Problem to work on: What is the count of lines in the material below that hold "Brief"? Answer with only that number.
=== Begin Enclosure ===
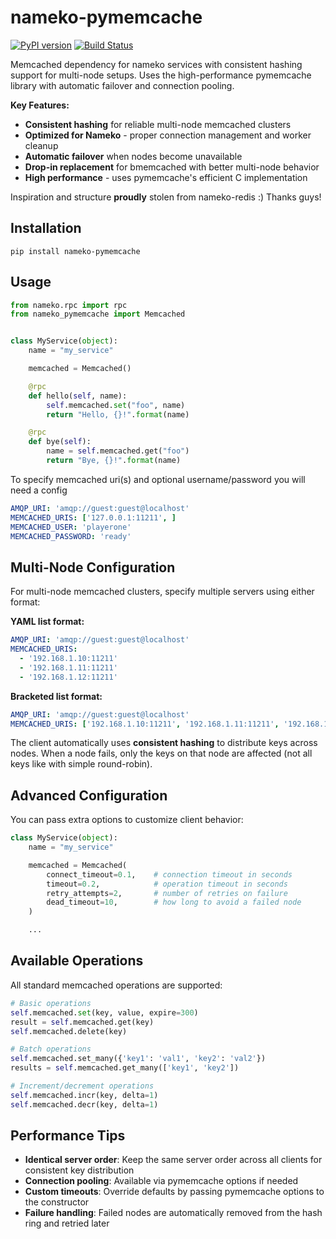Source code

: # nameko-pymemcache
[![PyPI version](https://badge.fury.io/py/nameko-pymemcache.svg)](https://badge.fury.io/py/nameko-pymemcache)
[![Build Status](https://travis-ci.org/andreasmyleus/nameko-pymemcache.svg?branch=master)](https://travis-ci.org/andreasmyleus/nameko-pymemcache)

Memcached dependency for nameko services with consistent hashing support for multi-node setups. Uses the high-performance pymemcache library with automatic failover and connection pooling.

**Key Features:**
- **Consistent hashing** for reliable multi-node memcached clusters  
- **Optimized for Nameko** - proper connection management and worker cleanup
- **Automatic failover** when nodes become unavailable
- **Drop-in replacement** for bmemcached with better multi-node behavior
- **High performance** - uses pymemcache's efficient C implementation

Inspiration and structure **proudly** stolen from nameko-redis :) Thanks guys!

## Installation
```
pip install nameko-pymemcache
```

## Usage
```python
from nameko.rpc import rpc
from nameko_pymemcache import Memcached


class MyService(object):
    name = "my_service"

    memcached = Memcached()

    @rpc
    def hello(self, name):
        self.memcached.set("foo", name)
        return "Hello, {}!".format(name)

    @rpc
    def bye(self):
        name = self.memcached.get("foo")
        return "Bye, {}!".format(name)
```

To specify memcached uri(s) and optional username/password you will need a config
```yaml
AMQP_URI: 'amqp://guest:guest@localhost'
MEMCACHED_URIS: ['127.0.0.1:11211', ]
MEMCACHED_USER: 'playerone'
MEMCACHED_PASSWORD: 'ready'
```

## Multi-Node Configuration

For multi-node memcached clusters, specify multiple servers using either format:

**YAML list format:**
```yaml
AMQP_URI: 'amqp://guest:guest@localhost'
MEMCACHED_URIS: 
  - '192.168.1.10:11211'
  - '192.168.1.11:11211'
  - '192.168.1.12:11211'
```

**Bracketed list format:**
```yaml
AMQP_URI: 'amqp://guest:guest@localhost'
MEMCACHED_URIS: ['192.168.1.10:11211', '192.168.1.11:11211', '192.168.1.12:11211']
```

The client automatically uses **consistent hashing** to distribute keys across nodes. When a node fails, only the keys on that node are affected (not all keys like with simple round-robin).

## Advanced Configuration

You can pass extra options to customize client behavior:
```python
class MyService(object):
    name = "my_service"

    memcached = Memcached(
        connect_timeout=0.1,    # connection timeout in seconds
        timeout=0.2,            # operation timeout in seconds
        retry_attempts=2,       # number of retries on failure
        dead_timeout=10,        # how long to avoid a failed node
    )

    ...
```

## Available Operations

All standard memcached operations are supported:

```python
# Basic operations
self.memcached.set(key, value, expire=300)
result = self.memcached.get(key)
self.memcached.delete(key)

# Batch operations
self.memcached.set_many({'key1': 'val1', 'key2': 'val2'})
results = self.memcached.get_many(['key1', 'key2'])

# Increment/decrement operations
self.memcached.incr(key, delta=1)
self.memcached.decr(key, delta=1)
```

## Performance Tips

- **Identical server order**: Keep the same server order across all clients for consistent key distribution
- **Connection pooling**: Available via pymemcache options if needed
- **Custom timeouts**: Override defaults by passing pymemcache options to the constructor
- **Failure handling**: Failed nodes are automatically removed from the hash ring and retried later
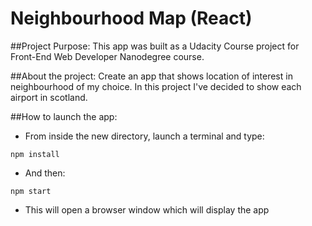 # Neighbourhood Map (React) 

##Project Purpose:
This app was built as a Udacity Course project for Front-End Web Developer Nanodegree course.

##About the project:
Create an app that shows location of interest in neighbourhood of my choice. In this project I've decided to show each airport in scotland.


##How to launch the app:
* From inside the new directory, launch a terminal and type: 
``` 
npm install 
```
* And then:
```
npm start
```
* This will open a browser window which will display the app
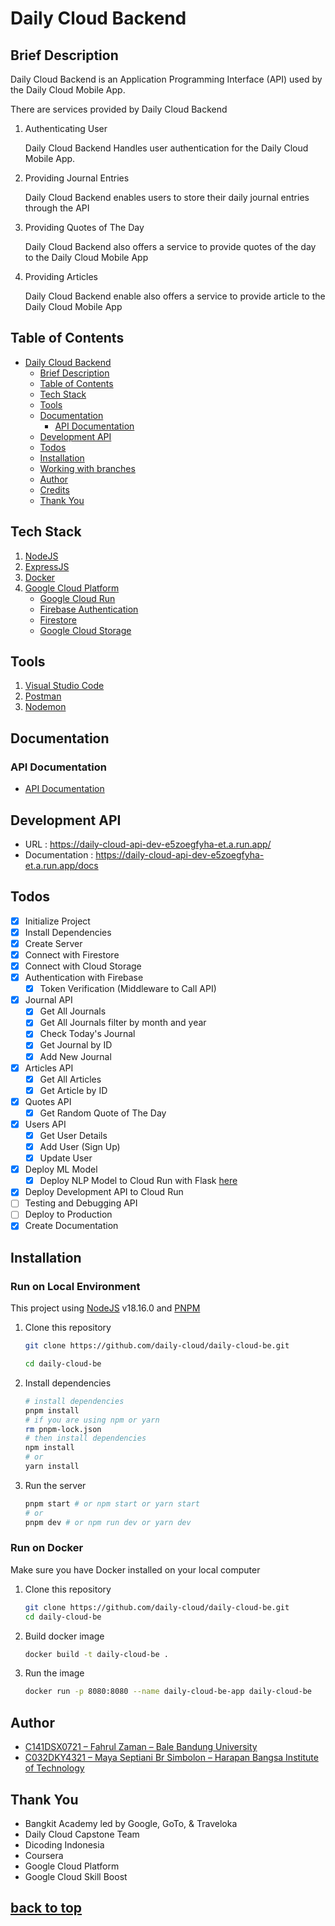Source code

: # Daily Cloud Backend

## Brief Description

Daily Cloud Backend is an Application Programming Interface (API) used by the Daily Cloud Mobile App.

There are services provided by Daily Cloud Backend

1. Authenticating User

   Daily Cloud Backend Handles user authentication for the Daily Cloud Mobile App.

2. Providing Journal Entries

   Daily Cloud Backend enables users to store their daily journal entries through the API

3. Providing Quotes of The Day

   Daily Cloud Backend also offers a service to provide quotes of the day to the Daily Cloud Mobile App

4. Providing Articles

   Daily Cloud Backend enable also offers a service to provide article to the Daily Cloud Mobile App

## Table of Contents

- [Daily Cloud Backend](#daily-cloud-backend)
  - [Brief Description](#brief-description)
  - [Table of Contents](#table-of-contents)
  - [Tech Stack](#tech-stack)
  - [Tools](#tools)
  - [Documentation](#documentation)
    - [API Documentation](#api-documentation)
  - [Development API](#development-api)
  - [Todos](#todos)
  - [Installation](#installation)
  - [Working with branches](#working-with-branches)
  - [Author](#author)
  - [Credits](#credits)
  - [Thank You](#thank-you)

## Tech Stack

1. [NodeJS](https://nodejs.org/en)
2. [ExpressJS](https://expressjs.com/)
3. [Docker](https://www.docker.com/)
4. [Google Cloud Platform](https://cloud.google.com/)
   - [Google Cloud Run](https://cloud.google.com/run)
   - [Firebase Authentication](https://firebase.google.com/products/auth)
   - [Firestore](https://cloud.google.com/firestore)
   - [Google Cloud Storage](https://cloud.google.com/storage)

## Tools

1. [Visual Studio Code](https://code.visualstudio.com/)
2. [Postman](https://www.postman.com/)
3. [Nodemon](https://www.npmjs.com/package/nodemon)

## Documentation

### API Documentation

- [API Documentation](API-Documentation.md)

## Development API

- URL : https://daily-cloud-api-dev-e5zoegfyha-et.a.run.app/
- Documentation : https://daily-cloud-api-dev-e5zoegfyha-et.a.run.app/docs

## Todos

- [x] Initialize Project
- [x] Install Dependencies
- [x] Create Server
- [x] Connect with Firestore
- [x] Connect with Cloud Storage
- [x] Authentication with Firebase
  - [x] Token Verification (Middleware to Call API)
- [x] Journal API
  - [x] Get All Journals
  - [x] Get All Journals filter by month and year
  - [x] Check Today's Journal
  - [x] Get Journal by ID
  - [x] Add New Journal
- [x] Articles API
  - [x] Get All Articles
  - [x] Get Article by ID
- [x] Quotes API
  - [x] Get Random Quote of The Day
- [x] Users API
  - [x] Get User Details
  - [x] Add User (Sign Up)
  - [x] Update User
- [x] Deploy ML Model
  - [x] Deploy NLP Model to Cloud Run with Flask [here](https://github.com/daily-cloud/daily-cloud-predict-api)
- [x] Deploy Development API to Cloud Run
- [ ] Testing and Debugging API
- [ ] Deploy to Production
- [x] Create Documentation

## Installation

### Run on Local Environment

This project using [NodeJS](https://nodejs.org/en/) v18.16.0 and [PNPM](https://pnpm.io/)

1. Clone this repository

   ```bash
   git clone https://github.com/daily-cloud/daily-cloud-be.git

   cd daily-cloud-be
   ```

2. Install dependencies

   ```bash
   # install dependencies
   pnpm install
   # if you are using npm or yarn
   rm pnpm-lock.json
   # then install dependencies
   npm install
   # or
   yarn install
   ```

3. Run the server

   ```bash
   pnpm start # or npm start or yarn start
   # or
   pnpm dev # or npm run dev or yarn dev
   ```

### Run on Docker

Make sure you have Docker installed on your local computer

1. Clone this repository

   ```bash
   git clone https://github.com/daily-cloud/daily-cloud-be.git
   cd daily-cloud-be
   ```

2. Build docker image

   ```bash
   docker build -t daily-cloud-be .
   ```

3. Run the image
   ```bash
   docker run -p 8080:8080 --name daily-cloud-be-app daily-cloud-be
   ```

## Author

- [C141DSX0721 – Fahrul Zaman – Bale Bandung University](https://www.linkedin.com/in/fhrlzmn/)
- [C032DKY4321 – Maya Septiani Br Simbolon – Harapan Bangsa Institute of Technology](https://www.linkedin.com/in/mayaseptianibrsimbolon/)

## Thank You

- Bangkit Academy led by Google, GoTo, & Traveloka
- Daily Cloud Capstone Team
- Dicoding Indonesia
- Coursera
- Google Cloud Platform
- Google Cloud Skill Boost

## [back to top](#daily-cloud-backend)
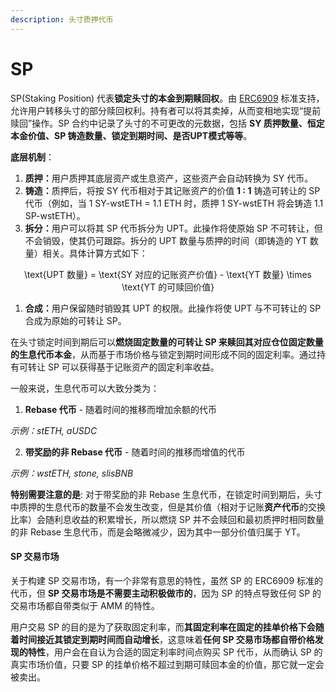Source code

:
 ```yaml
---
description: 头寸质押代币
---
```


# SP

SP(Staking Position) 代表**锁定头寸的本金到期赎回权**。由 [ERC6909](https://eips.ethereum.org/EIPS/eip-6909) 标准支持，允许用户转移头寸的部分赎回权利。持有者可以将其卖掉，从而变相地实现“提前赎回”操作。SP 合约中记录了头寸的不可更改的元数据，包括 **SY 质押数量、恒定本金价值、SP 铸造数量、锁定到期时间、是否UPT模式等等**。

**底层机制**：

1. **质押：**&#x7528;户质押其底层资产或生息资产，这些资产会自动转换为 SY 代币。
2. **铸造：**&#x8D28;押后，将按 SY 代币相对于其记账资产的价值 **1 : 1** 铸造可转让的 SP 代币（例如，当 1 SY-wstETH = 1.1 ETH 时，质押 1 SY-wstETH 将会铸造 1.1 SP-wstETH）。
3. **拆分：**&#x7528;户可以将其 SP 代币拆分为 UPT。此操作将使原始 SP 不可转让，但不会销毁，使其仍可跟踪。拆分的 UPT 数量与质押的时间（即铸造的 YT 数量）相关。具体计算方式如下：

<p align="center"><span class="math">\text{UPT 数量} = \text{SY 对应的记账资产价值} - \text{YT 数量} \times \text{YT 的可赎回价值}</span></p>

1. **合成：**&#x7528;户保留随时销毁其 UPT 的权限。此操作将使 UPT 与不可转让的 SP 合成为原始的可转让 SP。

在头寸锁定时间到期后可以**燃烧固定数量的可转让 SP 来赎回其对应仓位固定数量的生息代币本金**，从而基于市场价格与锁定到期时间形成不同的固定利率。通过持有可转让 SP 可以获得基于记账资产的固定利率收益。

一般来说，生息代币可以大致分类为：

1. **Rebase 代币** - 随着时间的推移而增加余额的代币

_示例：stETH, aUSDC_

2. **带奖励的非 Rebase 代币** - 随着时间的推移而增值的代币

_示例：wstETH, stone, slisBNB_

**特别需要注意的是**: 对于带奖励的非 Rebase 生息代币，在锁定时间到期后，头寸中质押的生息代币的数量不会发生改变，但是其价值（相对于记账**资产代币**的交换比率）会随利息收益的积累增长，所以燃烧 SP 并不会赎回和最初质押时相同数量的非 Rebase 生息代币，而是会略微减少，因为其中一部分价值归属于 YT。

#### **SP 交易市场**

关于构建 SP 交易市场，有一个非常有意思的特性，虽然 SP 的 ERC6909 标准的代币，但 **SP 交易市场是不需要主动积极做市的**，因为 SP 的特点导致任何 SP 的交易市场都自带类似于 AMM 的特性。

用户交易 SP 的目的是为了获取固定利率，而**其固定利率在固定的挂单价格下会随着时间接近其锁定到期时间而自动增长**，这意味着**任何 SP 交易市场都自带价格发现的特性**，用户会在自认为合适的固定利率时间点购买 SP 代币，从而确认 SP 的真实市场价值，只要 SP 的挂单价格不超过到期可赎回本金的价值，那它就一定会被卖出。

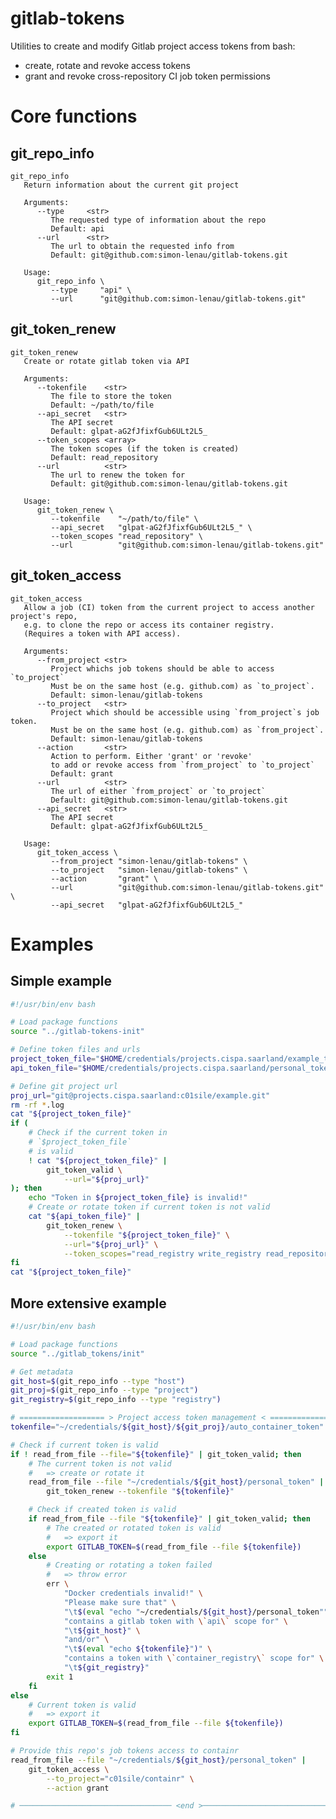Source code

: # gitlab-tokens



Utilities to create and modify Gitlab project access tokens from bash:

- create, rotate and revoke access tokens
- grant and revoke cross-repository CI job token permissions

# Core functions

## git_repo_info
<pre class="r-output"><code>git_repo_info   
   Return information about the current git project

   Arguments:      
      --type     &lt;str&gt; 
         The requested type of information about the repo
         Default: api
      --url      &lt;str&gt; 
         The url to obtain the requested info from
         Default: git@github.com:simon-lenau/gitlab-tokens.git

   Usage:      
      git_repo_info \
         --type     "api" \
         --url      "git@github.com:simon-lenau/gitlab-tokens.git"
</code></pre>

## git_token_renew
<pre class="r-output"><code>git_token_renew   
   Create or rotate gitlab token via API

   Arguments:      
      --tokenfile    &lt;str&gt;   
         The file to store the token
         Default: ~/path/to/file
      --api_secret   &lt;str&gt;   
         The API secret
         Default: glpat-aG2fJfixfGub6ULt2L5_
      --token_scopes &lt;array&gt; 
         The token scopes (if the token is created)
         Default: read_repository
      --url          &lt;str&gt;   
         The url to renew the token for
         Default: git@github.com:simon-lenau/gitlab-tokens.git

   Usage:      
      git_token_renew \
         --tokenfile    "~/path/to/file" \
         --api_secret   "glpat-aG2fJfixfGub6ULt2L5_" \
         --token_scopes "read_repository" \
         --url          "git@github.com:simon-lenau/gitlab-tokens.git"
</code></pre>

## git_token_access
<pre class="r-output"><code>git_token_access   
   Allow a job (CI) token from the current project to access another project's repo,
   e.g. to clone the repo or access its container registry.
   (Requires a token with API access).

   Arguments:      
      --from_project &lt;str&gt; 
         Project whichs job tokens should be able to access `to_project`
         Must be on the same host (e.g. github.com) as `to_project`.
         Default: simon-lenau/gitlab-tokens
      --to_project   &lt;str&gt; 
         Project which should be accessible using `from_project`s job token.
         Must be on the same host (e.g. github.com) as `from_project`.
         Default: simon-lenau/gitlab-tokens
      --action       &lt;str&gt; 
         Action to perform. Either 'grant' or 'revoke'
         to add or revoke access from `from_project` to `to_project`
         Default: grant
      --url          &lt;str&gt; 
         The url of either `from_project` or `to_project`
         Default: git@github.com:simon-lenau/gitlab-tokens.git
      --api_secret   &lt;str&gt; 
         The API secret
         Default: glpat-aG2fJfixfGub6ULt2L5_

   Usage:      
      git_token_access \
         --from_project "simon-lenau/gitlab-tokens" \
         --to_project   "simon-lenau/gitlab-tokens" \
         --action       "grant" \
         --url          "git@github.com:simon-lenau/gitlab-tokens.git" \
         --api_secret   "glpat-aG2fJfixfGub6ULt2L5_"
</code></pre>

# Examples



## Simple example

```bash
#!/usr/bin/env bash

# Load package functions
source "../gitlab-tokens-init"

# Define token files and urls
project_token_file="$HOME/credentials/projects.cispa.saarland/example_token"
api_token_file="$HOME/credentials/projects.cispa.saarland/personal_token"

# Define git project url
proj_url="git@projects.cispa.saarland:c01sile/example.git"
rm -rf *.log
cat "${project_token_file}"
if (
    # Check if the current token in
    # `$project_token_file`
    # is valid
    ! cat "${project_token_file}" |
        git_token_valid \
            --url="${proj_url}"
); then
    echo "Token in ${project_token_file} is invalid!"
    # Create or rotate token if current token is not valid
    cat "${api_token_file}" |
        git_token_renew \
            --tokenfile "${project_token_file}" \
            --url="${proj_url}" \
            --token_scopes="read_registry write_registry read_repository write_repository"
fi
cat "${project_token_file}"

```

## More extensive example 


```bash
#!/usr/bin/env bash

# Load package functions
source "../gitlab_tokens/init"

# Get metadata
git_host=$(git_repo_info --type "host")
git_proj=$(git_repo_info --type "project")
git_registry=$(git_repo_info --type "registry")

# =================== > Project access token management < ==================== #
tokenfile="~/credentials/${git_host}/${git_proj}/auto_container_token"

# Check if current token is valid
if ! read_from_file --file="${tokenfile}" | git_token_valid; then
    # The current token is not valid
    #   => create or rotate it
    read_from_file --file "~/credentials/${git_host}/personal_token" |
        git_token_renew --tokenfile "${tokenfile}"

    # Check if created token is valid
    if read_from_file --file "${tokenfile}" | git_token_valid; then
        # The created or rotated token is valid
        #   => export it
        export GITLAB_TOKEN=$(read_from_file --file ${tokenfile})
    else
        # Creating or rotating a token failed
        #   => throw error
        err \
            "Docker credentials invalid!" \
            "Please make sure that" \
            "\t$(eval "echo "~/credentials/${git_host}/personal_token"")" \
            "contains a gitlab token with \`api\` scope for" \
            "\t${git_host}" \
            "and/or" \
            "\t$(eval "echo ${tokenfile}")" \
            "contains a token with \`container_registry\` scope for" \
            "\t${git_registry}"
        exit 1
    fi
else
    # Current token is valid
    #   => export it
    export GITLAB_TOKEN=$(read_from_file --file ${tokenfile})
fi

# Provide this repo's job tokens access to containr
read_from_file --file "~/credentials/${git_host}/personal_token" |
    git_token_access \
        --to_project="c01sile/containr" \
        --action grant

# ────────────────────────────────── <end >─────────────────────────────────── #

```
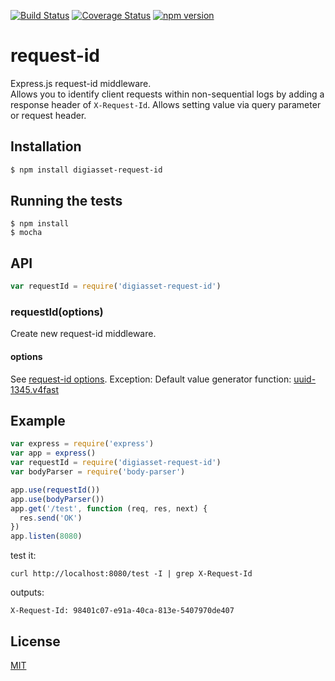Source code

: [![Build Status](https://travis-ci.org/Colored-Coins/request-id.svg?branch=master)](https://travis-ci.org/Colored-Coins/request-id)
[![Coverage Status](https://coveralls.io/repos/github/Colored-Coins/request-id/badge.svg?branch=master)](https://coveralls.io/github/Colored-Coins/request-id?branch=master)
[![npm version](https://badge.fury.io/js/cc-request-id.svg)](https://badge.fury.io/js/cc-request-id)
# request-id
Express.js request-id middleware.<br>
Allows you to identify client requests within non-sequential logs by adding a response header of `X-Request-Id`.
Allows setting value via query parameter or request header.

## Installation
```sh
$ npm install digiasset-request-id
```
## Running the tests
```
$ npm install
$ mocha
```
## API
```javascript
var requestId = require('digiasset-request-id')
```
### requestId(options)
Create new request-id middleware.
#### options
See [request-id options](https://github.com/wilmoore/request-id.js#options).
Exception:
Default value generator function: [uuid-1345.v4fast]

## Example
```javascript
var express = require('express')
var app = express()
var requestId = require('digiasset-request-id')
var bodyParser = require('body-parser')

app.use(requestId())
app.use(bodyParser())
app.get('/test', function (req, res, next) {
  res.send('OK')
})
app.listen(8080)
```
test it:
```
curl http://localhost:8080/test -I | grep X-Request-Id
```
outputs:
```
X-Request-Id: 98401c07-e91a-40ca-813e-5407970de407
```

## License

[MIT](license)

[uuid-1345.v4fast]:   https://github.com/scravy/uuid-1345#uuidv4fast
=== End Enclosure ===
Answer below: 2